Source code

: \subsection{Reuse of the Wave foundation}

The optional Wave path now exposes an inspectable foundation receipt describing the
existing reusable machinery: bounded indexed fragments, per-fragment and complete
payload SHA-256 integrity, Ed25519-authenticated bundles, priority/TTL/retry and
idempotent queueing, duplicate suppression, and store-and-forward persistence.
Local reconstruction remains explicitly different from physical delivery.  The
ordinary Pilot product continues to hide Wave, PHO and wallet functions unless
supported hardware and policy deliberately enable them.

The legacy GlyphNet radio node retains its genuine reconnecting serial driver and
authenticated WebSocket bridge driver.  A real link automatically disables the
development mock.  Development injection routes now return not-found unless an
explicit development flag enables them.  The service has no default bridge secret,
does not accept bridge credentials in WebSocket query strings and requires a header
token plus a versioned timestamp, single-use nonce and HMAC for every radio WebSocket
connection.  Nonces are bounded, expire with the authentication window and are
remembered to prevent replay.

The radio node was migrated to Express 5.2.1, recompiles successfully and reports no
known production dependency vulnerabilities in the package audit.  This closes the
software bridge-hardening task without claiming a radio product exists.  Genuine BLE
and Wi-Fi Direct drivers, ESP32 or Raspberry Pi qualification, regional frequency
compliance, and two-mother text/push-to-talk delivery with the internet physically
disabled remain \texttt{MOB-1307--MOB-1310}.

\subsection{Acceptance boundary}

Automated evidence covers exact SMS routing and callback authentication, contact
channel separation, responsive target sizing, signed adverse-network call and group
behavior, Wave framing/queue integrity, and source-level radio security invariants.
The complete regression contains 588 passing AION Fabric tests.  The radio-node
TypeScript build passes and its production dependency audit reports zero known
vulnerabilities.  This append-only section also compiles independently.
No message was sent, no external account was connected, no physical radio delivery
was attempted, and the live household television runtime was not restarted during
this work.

> AIM OF THE TASK: Each line of the listing should be copied exactly, with none left out.

> EXPECTED ANSWER:
Source code

: \subsection{Reuse of the Wave foundation}

The optional Wave path now exposes an inspectable foundation receipt describing the
existing reusable machinery: bounded indexed fragments, per-fragment and complete
payload SHA-256 integrity, Ed25519-authenticated bundles, priority/TTL/retry and
idempotent queueing, duplicate suppression, and store-and-forward persistence.
Local reconstruction remains explicitly different from physical delivery.  The
ordinary Pilot product continues to hide Wave, PHO and wallet functions unless
supported hardware and policy deliberately enable them.

The legacy GlyphNet radio node retains its genuine reconnecting serial driver and
authenticated WebSocket bridge driver.  A real link automatically disables the
development mock.  Development injection routes now return not-found unless an
explicit development flag enables them.  The service has no default bridge secret,
does not accept bridge credentials in WebSocket query strings and requires a header
token plus a versioned timestamp, single-use nonce and HMAC for every radio WebSocket
connection.  Nonces are bounded, expire with the authentication window and are
remembered to prevent replay.

The radio node was migrated to Express 5.2.1, recompiles successfully and reports no
known production dependency vulnerabilities in the package audit.  This closes the
software bridge-hardening task without claiming a radio product exists.  Genuine BLE
and Wi-Fi Direct drivers, ESP32 or Raspberry Pi qualification, regional frequency
compliance, and two-mother text/push-to-talk delivery with the internet physically
disabled remain \texttt{MOB-1307--MOB-1310}.

\subsection{Acceptance boundary}

Automated evidence covers exact SMS routing and callback authentication, contact
channel separation, responsive target sizing, signed adverse-network call and group
behavior, Wave framing/queue integrity, and source-level radio security invariants.
The complete regression contains 588 passing AION Fabric tests.  The radio-node
TypeScript build passes and its production dependency audit reports zero known
vulnerabilities.  This append-only section also compiles independently.
No message was sent, no external account was connected, no physical radio delivery
was attempted, and the live household television runtime was not restarted during
this work.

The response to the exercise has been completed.